Your instructions:
For the data below, restate word for word only the lines from the line containing "- Duplicate search request issue" through the line containing "- /src/stores/mapSearchStore.ts (+.d)", both ends included.

Records for the task:
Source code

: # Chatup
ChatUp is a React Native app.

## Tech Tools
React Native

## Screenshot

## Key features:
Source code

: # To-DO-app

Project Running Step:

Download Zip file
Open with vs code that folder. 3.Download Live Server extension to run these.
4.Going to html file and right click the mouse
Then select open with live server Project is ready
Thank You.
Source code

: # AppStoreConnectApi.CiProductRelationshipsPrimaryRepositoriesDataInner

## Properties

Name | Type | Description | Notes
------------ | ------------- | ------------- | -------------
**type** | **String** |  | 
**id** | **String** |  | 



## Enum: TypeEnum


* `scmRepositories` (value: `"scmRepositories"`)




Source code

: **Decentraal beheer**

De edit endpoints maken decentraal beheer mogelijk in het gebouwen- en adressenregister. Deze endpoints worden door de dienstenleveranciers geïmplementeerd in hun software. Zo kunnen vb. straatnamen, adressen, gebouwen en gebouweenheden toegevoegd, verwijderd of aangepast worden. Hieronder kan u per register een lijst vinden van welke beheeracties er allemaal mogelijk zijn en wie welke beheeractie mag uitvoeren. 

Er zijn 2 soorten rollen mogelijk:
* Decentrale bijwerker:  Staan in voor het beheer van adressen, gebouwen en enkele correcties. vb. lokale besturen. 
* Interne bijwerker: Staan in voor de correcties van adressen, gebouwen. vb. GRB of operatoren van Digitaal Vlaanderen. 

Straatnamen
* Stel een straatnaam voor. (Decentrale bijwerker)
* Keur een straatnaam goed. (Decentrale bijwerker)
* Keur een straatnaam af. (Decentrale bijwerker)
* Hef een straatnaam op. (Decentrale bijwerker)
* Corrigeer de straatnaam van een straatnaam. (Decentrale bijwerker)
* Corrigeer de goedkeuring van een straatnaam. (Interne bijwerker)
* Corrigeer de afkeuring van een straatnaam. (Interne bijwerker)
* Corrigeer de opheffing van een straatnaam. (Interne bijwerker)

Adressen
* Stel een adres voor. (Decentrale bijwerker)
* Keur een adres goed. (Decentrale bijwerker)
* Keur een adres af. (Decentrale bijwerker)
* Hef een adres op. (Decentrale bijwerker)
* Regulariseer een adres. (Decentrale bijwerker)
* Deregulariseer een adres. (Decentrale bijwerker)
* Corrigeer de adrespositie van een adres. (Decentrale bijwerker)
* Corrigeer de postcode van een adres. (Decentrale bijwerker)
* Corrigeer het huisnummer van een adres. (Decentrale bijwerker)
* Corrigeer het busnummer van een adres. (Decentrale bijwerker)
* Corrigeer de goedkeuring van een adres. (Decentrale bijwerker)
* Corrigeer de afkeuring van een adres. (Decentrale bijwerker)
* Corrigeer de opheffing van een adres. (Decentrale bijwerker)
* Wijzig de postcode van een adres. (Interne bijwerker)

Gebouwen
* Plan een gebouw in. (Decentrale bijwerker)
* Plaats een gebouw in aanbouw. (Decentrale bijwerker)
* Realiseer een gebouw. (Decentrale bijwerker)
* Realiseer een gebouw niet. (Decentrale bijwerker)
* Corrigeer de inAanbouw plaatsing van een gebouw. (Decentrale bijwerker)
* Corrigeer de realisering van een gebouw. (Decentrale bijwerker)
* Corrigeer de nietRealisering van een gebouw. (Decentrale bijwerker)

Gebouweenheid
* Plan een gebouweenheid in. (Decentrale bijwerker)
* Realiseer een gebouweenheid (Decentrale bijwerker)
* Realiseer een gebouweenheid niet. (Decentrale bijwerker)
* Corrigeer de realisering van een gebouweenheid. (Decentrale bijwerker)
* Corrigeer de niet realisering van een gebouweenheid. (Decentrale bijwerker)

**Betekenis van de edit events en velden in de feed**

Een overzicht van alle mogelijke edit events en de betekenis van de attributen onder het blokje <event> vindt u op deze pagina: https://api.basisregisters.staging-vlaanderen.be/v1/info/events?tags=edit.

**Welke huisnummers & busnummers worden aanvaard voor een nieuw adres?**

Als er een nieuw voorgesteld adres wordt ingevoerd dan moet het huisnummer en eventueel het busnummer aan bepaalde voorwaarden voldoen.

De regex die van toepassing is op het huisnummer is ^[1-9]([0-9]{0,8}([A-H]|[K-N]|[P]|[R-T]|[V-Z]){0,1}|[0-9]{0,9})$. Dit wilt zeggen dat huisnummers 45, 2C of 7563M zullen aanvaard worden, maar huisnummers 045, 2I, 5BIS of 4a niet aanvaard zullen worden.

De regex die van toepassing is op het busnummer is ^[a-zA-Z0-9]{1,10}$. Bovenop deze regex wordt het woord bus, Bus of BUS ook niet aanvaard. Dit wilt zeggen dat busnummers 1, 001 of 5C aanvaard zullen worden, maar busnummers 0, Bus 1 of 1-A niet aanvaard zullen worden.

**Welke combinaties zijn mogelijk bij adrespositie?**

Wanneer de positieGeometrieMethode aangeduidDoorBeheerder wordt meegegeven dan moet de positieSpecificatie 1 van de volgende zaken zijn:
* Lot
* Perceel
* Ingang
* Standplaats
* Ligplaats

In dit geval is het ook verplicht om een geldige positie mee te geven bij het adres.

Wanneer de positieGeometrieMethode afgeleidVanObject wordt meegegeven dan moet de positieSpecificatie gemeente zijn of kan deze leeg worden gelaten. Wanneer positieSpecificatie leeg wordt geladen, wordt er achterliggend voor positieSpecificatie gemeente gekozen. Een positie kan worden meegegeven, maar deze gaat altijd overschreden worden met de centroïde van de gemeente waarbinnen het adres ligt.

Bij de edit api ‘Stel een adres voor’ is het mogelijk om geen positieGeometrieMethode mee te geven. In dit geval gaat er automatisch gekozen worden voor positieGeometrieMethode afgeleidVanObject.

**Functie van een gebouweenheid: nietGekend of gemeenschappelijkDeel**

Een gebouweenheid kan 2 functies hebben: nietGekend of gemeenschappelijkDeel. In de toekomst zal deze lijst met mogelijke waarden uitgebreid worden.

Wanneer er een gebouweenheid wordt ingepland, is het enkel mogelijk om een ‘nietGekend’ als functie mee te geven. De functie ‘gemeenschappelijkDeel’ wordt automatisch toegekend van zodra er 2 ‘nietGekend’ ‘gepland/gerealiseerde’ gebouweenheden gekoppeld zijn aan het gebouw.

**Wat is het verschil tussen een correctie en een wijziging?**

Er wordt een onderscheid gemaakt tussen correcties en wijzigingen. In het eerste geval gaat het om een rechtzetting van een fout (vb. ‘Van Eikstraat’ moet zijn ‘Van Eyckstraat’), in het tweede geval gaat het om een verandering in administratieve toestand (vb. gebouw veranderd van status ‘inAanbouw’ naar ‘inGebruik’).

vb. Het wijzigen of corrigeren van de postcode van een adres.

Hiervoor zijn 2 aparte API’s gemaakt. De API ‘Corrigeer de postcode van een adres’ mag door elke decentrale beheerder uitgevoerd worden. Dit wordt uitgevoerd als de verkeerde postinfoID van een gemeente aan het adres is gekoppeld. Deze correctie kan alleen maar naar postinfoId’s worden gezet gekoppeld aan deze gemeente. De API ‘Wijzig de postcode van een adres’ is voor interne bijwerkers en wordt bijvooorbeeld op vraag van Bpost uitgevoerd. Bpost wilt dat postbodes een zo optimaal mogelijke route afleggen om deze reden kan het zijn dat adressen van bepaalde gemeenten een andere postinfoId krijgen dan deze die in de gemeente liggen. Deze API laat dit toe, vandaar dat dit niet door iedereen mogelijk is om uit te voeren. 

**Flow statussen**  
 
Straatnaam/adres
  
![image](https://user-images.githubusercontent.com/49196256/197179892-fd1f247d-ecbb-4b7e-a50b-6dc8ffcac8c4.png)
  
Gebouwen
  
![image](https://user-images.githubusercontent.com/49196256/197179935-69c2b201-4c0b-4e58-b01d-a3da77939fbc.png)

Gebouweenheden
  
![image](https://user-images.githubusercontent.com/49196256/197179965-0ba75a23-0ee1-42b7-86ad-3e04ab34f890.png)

==

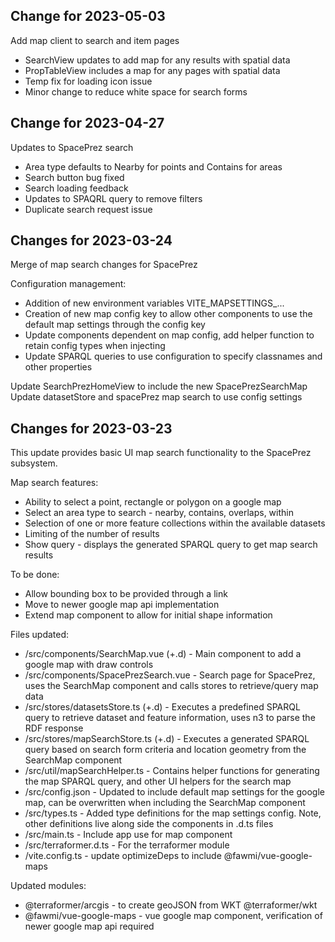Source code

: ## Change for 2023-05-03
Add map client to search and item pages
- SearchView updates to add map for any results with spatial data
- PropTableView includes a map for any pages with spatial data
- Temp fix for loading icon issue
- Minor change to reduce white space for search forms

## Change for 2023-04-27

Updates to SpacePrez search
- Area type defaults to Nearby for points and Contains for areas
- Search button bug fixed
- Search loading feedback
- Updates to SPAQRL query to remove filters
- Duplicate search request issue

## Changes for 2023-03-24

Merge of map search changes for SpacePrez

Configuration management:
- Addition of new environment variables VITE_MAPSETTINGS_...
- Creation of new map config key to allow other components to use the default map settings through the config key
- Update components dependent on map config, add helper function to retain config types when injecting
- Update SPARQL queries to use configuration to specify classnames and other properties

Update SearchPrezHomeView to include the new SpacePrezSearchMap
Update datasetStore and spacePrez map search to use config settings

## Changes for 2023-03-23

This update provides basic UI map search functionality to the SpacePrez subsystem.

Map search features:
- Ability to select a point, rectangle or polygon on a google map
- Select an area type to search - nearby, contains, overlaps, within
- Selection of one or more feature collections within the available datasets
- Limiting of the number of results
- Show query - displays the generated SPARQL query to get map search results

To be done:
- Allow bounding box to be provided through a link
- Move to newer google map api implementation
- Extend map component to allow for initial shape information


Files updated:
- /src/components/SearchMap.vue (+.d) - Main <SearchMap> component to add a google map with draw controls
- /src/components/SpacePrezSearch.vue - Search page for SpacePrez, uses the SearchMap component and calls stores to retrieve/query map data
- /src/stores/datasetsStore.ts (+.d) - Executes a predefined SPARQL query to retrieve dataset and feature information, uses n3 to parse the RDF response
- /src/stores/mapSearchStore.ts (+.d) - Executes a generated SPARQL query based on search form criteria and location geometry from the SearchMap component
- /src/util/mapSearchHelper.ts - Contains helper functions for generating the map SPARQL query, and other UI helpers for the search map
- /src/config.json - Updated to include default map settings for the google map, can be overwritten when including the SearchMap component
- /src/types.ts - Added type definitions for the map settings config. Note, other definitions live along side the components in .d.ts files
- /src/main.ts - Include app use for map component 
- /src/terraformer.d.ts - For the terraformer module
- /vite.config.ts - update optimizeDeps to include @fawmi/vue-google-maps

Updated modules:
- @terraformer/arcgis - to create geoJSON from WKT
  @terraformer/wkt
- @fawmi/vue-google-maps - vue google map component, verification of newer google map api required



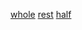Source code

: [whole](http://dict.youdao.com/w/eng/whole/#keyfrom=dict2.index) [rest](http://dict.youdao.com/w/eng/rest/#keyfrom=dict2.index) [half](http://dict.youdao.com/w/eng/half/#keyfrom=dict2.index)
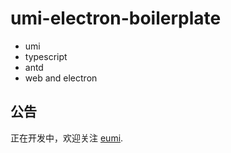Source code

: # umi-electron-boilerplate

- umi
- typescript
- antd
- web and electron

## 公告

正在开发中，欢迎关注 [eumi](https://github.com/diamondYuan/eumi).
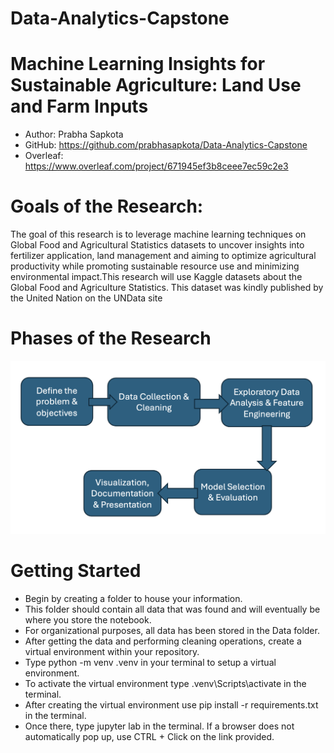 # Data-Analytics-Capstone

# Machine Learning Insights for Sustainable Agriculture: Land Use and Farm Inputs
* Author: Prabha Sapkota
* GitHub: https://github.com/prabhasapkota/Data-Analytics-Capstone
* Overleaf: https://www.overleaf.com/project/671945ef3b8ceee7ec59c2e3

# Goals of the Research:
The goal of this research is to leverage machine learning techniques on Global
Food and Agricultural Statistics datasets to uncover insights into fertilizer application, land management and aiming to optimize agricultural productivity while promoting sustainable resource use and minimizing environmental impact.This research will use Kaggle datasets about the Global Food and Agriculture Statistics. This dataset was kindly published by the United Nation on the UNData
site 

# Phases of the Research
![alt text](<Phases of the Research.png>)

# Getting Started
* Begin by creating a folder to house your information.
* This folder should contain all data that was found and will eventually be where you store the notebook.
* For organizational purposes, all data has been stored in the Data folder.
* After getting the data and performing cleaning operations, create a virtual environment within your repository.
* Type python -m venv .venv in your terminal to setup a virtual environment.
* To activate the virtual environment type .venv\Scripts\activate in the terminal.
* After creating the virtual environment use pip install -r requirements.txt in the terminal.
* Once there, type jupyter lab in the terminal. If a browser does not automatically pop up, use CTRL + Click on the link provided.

Solution to the exercise:
- Duplicate search request issue

## Changes for 2023-03-24

Merge of map search changes for SpacePrez

Configuration management:
- Addition of new environment variables VITE_MAPSETTINGS_...
- Creation of new map config key to allow other components to use the default map settings through the config key
- Update components dependent on map config, add helper function to retain config types when injecting
- Update SPARQL queries to use configuration to specify classnames and other properties

Update SearchPrezHomeView to include the new SpacePrezSearchMap
Update datasetStore and spacePrez map search to use config settings

## Changes for 2023-03-23

This update provides basic UI map search functionality to the SpacePrez subsystem.

Map search features:
- Ability to select a point, rectangle or polygon on a google map
- Select an area type to search - nearby, contains, overlaps, within
- Selection of one or more feature collections within the available datasets
- Limiting of the number of results
- Show query - displays the generated SPARQL query to get map search results

To be done:
- Allow bounding box to be provided through a link
- Move to newer google map api implementation
- Extend map component to allow for initial shape information


Files updated:
- /src/components/SearchMap.vue (+.d) - Main <SearchMap> component to add a google map with draw controls
- /src/components/SpacePrezSearch.vue - Search page for SpacePrez, uses the SearchMap component and calls stores to retrieve/query map data
- /src/stores/datasetsStore.ts (+.d) - Executes a predefined SPARQL query to retrieve dataset and feature information, uses n3 to parse the RDF response
- /src/stores/mapSearchStore.ts (+.d) - Executes a generated SPARQL query based on search form criteria and location geometry from the SearchMap component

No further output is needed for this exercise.